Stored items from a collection
*****

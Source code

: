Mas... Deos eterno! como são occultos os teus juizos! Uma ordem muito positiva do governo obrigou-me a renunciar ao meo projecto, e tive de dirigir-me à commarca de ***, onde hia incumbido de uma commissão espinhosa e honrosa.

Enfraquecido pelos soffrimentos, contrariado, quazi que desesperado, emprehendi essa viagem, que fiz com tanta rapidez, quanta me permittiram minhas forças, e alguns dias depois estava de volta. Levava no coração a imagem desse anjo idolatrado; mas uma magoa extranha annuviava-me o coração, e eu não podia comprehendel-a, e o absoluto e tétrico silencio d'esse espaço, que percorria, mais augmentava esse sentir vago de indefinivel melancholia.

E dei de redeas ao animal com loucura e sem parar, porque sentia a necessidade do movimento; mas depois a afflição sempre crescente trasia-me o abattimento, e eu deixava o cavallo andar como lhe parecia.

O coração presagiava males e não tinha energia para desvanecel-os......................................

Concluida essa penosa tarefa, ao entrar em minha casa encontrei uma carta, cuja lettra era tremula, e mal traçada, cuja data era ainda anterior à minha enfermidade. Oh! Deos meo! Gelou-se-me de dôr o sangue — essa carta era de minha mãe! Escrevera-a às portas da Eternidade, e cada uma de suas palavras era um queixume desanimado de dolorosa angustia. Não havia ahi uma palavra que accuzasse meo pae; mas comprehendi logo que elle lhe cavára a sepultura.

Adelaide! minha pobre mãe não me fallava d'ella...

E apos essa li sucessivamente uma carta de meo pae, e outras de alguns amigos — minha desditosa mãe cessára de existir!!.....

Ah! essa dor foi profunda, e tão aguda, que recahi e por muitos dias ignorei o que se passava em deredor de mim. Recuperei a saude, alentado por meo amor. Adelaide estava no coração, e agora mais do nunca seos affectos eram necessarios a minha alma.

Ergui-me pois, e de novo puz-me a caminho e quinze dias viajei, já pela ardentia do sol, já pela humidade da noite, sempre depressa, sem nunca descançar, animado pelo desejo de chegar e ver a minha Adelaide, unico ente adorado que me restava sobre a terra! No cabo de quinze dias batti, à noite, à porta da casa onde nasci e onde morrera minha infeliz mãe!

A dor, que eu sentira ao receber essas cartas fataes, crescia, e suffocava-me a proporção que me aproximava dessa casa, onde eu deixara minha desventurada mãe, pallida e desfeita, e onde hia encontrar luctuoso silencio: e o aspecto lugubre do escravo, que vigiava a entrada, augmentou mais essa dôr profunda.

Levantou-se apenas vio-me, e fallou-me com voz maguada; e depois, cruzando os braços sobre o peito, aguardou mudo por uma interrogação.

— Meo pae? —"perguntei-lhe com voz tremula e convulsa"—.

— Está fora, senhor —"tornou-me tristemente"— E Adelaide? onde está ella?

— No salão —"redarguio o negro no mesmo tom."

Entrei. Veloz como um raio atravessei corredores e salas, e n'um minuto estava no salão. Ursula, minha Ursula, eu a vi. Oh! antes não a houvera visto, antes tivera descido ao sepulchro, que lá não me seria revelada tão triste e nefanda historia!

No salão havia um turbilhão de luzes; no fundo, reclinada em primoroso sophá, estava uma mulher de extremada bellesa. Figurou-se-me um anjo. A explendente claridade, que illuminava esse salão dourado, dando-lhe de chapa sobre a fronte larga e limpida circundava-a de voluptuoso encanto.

*****

### [WORK INSTRUCTION]
From the start of the data to the line that holds "Concluida essa penosa", retype each line exactly, with both ends included.

### [SOLUTION]
Source code

:Mas... Deos eterno! como são occultos os teus juizos! Uma ordem muito positiva do governo obrigou-me a renunciar ao meo projecto, e tive de dirigir-me à commarca de ***, onde hia incumbido de uma commissão espinhosa e honrosa.

Enfraquecido pelos soffrimentos, contrariado, quazi que desesperado, emprehendi essa viagem, que fiz com tanta rapidez, quanta me permittiram minhas forças, e alguns dias depois estava de volta. Levava no coração a imagem desse anjo idolatrado; mas uma magoa extranha annuviava-me o coração, e eu não podia comprehendel-a, e o absoluto e tétrico silencio d'esse espaço, que percorria, mais augmentava esse sentir vago de indefinivel melancholia.

E dei de redeas ao animal com loucura e sem parar, porque sentia a necessidade do movimento; mas depois a afflição sempre crescente trasia-me o abattimento, e eu deixava o cavallo andar como lhe parecia.

O coração presagiava males e não tinha energia para desvanecel-os......................................

Concluida essa penosa tarefa, ao entrar em minha casa encontrei uma carta, cuja lettra era tremula, e mal traçada, cuja data era ainda anterior à minha enfermidade. Oh! Deos meo! Gelou-se-me de dôr o sangue — essa carta era de minha mãe! Escrevera-a às portas da Eternidade, e cada uma de suas palavras era um queixume desanimado de dolorosa angustia. Não havia ahi uma palavra que accuzasse meo pae; mas comprehendi logo que elle lhe cavára a sepultura.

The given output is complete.